(Extracted data entries)
>>>>

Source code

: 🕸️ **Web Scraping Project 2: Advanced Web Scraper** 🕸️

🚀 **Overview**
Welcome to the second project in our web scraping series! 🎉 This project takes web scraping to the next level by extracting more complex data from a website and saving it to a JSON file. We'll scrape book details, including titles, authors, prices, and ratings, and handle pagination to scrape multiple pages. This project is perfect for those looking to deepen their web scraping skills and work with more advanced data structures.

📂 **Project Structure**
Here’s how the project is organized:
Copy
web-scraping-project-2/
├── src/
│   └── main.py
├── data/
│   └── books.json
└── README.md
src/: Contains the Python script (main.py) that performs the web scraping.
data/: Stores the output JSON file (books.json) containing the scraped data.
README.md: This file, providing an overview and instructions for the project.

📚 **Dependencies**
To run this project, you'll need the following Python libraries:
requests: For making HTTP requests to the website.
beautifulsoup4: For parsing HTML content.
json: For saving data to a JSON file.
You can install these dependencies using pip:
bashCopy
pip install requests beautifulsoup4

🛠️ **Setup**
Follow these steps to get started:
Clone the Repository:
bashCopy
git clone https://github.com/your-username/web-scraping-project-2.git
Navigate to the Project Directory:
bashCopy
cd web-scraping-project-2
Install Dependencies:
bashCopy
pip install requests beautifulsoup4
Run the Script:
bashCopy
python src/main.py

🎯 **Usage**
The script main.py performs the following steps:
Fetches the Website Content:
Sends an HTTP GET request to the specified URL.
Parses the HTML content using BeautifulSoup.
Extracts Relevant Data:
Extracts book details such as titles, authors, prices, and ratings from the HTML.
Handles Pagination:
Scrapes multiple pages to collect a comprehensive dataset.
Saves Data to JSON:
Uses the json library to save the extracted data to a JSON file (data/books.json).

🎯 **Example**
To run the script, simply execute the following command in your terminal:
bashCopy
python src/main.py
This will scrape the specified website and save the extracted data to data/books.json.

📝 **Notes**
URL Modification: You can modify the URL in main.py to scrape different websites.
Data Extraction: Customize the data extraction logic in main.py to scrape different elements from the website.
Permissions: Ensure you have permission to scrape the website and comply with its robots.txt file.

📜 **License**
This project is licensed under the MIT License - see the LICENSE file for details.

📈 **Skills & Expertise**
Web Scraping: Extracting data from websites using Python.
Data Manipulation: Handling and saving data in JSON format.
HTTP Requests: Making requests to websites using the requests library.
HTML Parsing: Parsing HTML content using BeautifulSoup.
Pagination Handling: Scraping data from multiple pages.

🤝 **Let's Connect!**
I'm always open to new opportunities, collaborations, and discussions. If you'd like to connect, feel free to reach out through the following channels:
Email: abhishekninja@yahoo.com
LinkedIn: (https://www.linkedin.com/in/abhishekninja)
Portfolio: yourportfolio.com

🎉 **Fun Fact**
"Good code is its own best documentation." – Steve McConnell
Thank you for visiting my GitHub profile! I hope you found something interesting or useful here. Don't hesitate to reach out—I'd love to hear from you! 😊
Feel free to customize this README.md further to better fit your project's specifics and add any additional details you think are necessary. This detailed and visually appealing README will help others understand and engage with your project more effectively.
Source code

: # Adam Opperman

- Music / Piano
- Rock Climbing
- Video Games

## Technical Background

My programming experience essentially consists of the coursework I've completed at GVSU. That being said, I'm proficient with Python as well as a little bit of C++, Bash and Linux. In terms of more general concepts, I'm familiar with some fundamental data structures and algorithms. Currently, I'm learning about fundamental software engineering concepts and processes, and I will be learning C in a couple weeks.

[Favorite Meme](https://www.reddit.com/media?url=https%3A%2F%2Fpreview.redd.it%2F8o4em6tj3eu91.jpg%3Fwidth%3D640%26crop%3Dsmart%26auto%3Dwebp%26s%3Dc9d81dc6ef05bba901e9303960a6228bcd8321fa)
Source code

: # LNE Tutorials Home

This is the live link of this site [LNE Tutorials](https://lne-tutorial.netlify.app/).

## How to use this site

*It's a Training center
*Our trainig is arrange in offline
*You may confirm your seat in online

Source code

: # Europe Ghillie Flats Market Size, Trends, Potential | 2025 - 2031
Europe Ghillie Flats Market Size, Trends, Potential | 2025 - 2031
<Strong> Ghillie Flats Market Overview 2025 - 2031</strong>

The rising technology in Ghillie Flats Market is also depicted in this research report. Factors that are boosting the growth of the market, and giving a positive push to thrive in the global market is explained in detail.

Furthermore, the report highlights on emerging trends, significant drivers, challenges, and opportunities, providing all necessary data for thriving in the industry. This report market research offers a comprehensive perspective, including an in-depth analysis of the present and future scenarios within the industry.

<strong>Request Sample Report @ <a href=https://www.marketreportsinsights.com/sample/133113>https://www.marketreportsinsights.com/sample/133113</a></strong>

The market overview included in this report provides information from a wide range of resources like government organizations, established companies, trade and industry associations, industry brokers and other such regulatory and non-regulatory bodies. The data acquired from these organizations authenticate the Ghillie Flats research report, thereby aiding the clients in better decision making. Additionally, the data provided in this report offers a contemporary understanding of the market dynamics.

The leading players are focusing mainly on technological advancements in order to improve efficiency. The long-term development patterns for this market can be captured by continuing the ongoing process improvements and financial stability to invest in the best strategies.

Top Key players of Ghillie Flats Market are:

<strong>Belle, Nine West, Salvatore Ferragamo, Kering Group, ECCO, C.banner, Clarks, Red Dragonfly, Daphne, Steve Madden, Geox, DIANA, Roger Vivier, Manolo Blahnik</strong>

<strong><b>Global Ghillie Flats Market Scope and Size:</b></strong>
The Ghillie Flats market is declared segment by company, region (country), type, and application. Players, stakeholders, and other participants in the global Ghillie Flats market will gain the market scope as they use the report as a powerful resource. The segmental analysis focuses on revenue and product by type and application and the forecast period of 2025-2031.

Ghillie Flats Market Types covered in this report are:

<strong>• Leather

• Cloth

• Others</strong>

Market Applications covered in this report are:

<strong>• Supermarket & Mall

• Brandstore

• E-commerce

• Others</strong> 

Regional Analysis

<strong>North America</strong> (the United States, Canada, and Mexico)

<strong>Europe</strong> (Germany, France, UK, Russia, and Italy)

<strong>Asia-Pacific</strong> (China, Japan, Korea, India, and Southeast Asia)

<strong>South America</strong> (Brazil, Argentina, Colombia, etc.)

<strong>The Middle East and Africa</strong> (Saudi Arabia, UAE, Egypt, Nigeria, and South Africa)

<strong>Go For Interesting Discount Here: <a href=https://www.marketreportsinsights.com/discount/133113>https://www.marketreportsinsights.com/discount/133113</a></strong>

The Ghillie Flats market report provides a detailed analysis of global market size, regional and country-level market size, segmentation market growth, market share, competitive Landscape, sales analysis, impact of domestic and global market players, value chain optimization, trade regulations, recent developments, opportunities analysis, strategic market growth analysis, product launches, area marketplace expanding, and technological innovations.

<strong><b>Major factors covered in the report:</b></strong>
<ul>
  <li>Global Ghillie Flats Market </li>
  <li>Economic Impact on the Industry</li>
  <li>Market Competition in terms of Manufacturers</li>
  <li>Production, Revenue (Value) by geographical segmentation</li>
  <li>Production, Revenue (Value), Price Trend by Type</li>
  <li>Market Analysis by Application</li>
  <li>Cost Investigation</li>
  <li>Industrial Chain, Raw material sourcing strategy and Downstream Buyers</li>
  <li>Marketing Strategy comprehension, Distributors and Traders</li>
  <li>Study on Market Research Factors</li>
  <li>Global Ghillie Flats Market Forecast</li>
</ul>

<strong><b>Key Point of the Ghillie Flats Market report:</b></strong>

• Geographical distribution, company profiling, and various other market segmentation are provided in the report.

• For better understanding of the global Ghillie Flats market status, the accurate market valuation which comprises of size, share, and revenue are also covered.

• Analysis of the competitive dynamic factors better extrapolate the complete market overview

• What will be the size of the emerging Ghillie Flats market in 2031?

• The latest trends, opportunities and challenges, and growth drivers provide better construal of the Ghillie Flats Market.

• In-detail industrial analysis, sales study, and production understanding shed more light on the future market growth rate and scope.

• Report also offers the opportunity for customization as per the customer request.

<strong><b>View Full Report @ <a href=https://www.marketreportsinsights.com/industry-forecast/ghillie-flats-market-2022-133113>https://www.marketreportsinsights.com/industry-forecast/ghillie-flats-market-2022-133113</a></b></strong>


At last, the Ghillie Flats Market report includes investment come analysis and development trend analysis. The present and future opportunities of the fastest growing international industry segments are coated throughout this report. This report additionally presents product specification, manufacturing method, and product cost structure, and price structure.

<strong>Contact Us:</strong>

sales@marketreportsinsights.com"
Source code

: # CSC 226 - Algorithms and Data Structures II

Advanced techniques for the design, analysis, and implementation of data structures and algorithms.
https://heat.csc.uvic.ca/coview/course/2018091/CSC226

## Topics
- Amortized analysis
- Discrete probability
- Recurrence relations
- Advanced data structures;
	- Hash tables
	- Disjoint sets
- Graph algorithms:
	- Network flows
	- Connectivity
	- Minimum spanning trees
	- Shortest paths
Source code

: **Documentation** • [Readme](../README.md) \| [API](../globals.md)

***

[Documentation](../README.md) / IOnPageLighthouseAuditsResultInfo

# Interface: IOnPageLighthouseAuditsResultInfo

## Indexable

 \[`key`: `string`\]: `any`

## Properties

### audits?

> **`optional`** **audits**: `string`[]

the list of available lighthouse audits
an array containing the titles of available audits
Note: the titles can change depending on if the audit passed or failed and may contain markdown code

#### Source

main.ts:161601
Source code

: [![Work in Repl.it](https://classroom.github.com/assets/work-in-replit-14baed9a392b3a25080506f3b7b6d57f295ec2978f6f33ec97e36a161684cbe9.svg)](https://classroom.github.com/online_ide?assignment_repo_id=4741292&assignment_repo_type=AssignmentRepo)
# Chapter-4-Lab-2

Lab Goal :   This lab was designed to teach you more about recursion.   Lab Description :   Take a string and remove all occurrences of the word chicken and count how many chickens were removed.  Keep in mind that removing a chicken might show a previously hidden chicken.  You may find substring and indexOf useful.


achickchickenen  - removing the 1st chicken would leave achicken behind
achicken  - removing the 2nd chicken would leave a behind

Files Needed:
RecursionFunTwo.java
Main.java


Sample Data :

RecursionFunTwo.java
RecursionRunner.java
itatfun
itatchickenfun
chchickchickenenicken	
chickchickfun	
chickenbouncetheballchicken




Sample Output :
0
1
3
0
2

<<<<

Write out the records above exactly, from the opening line to the line with "Saves Data to", including both, with nothing added.

Source code

: 🕸️ **Web Scraping Project 2: Advanced Web Scraper** 🕸️

🚀 **Overview**
Welcome to the second project in our web scraping series! 🎉 This project takes web scraping to the next level by extracting more complex data from a website and saving it to a JSON file. We'll scrape book details, including titles, authors, prices, and ratings, and handle pagination to scrape multiple pages. This project is perfect for those looking to deepen their web scraping skills and work with more advanced data structures.

📂 **Project Structure**
Here’s how the project is organized:
Copy
web-scraping-project-2/
├── src/
│   └── main.py
├── data/
│   └── books.json
└── README.md
src/: Contains the Python script (main.py) that performs the web scraping.
data/: Stores the output JSON file (books.json) containing the scraped data.
README.md: This file, providing an overview and instructions for the project.

📚 **Dependencies**
To run this project, you'll need the following Python libraries:
requests: For making HTTP requests to the website.
beautifulsoup4: For parsing HTML content.
json: For saving data to a JSON file.
You can install these dependencies using pip:
bashCopy
pip install requests beautifulsoup4

🛠️ **Setup**
Follow these steps to get started:
Clone the Repository:
bashCopy
git clone https://github.com/your-username/web-scraping-project-2.git
Navigate to the Project Directory:
bashCopy
cd web-scraping-project-2
Install Dependencies:
bashCopy
pip install requests beautifulsoup4
Run the Script:
bashCopy
python src/main.py

🎯 **Usage**
The script main.py performs the following steps:
Fetches the Website Content:
Sends an HTTP GET request to the specified URL.
Parses the HTML content using BeautifulSoup.
Extracts Relevant Data:
Extracts book details such as titles, authors, prices, and ratings from the HTML.
Handles Pagination:
Scrapes multiple pages to collect a comprehensive dataset.
Saves Data to JSON:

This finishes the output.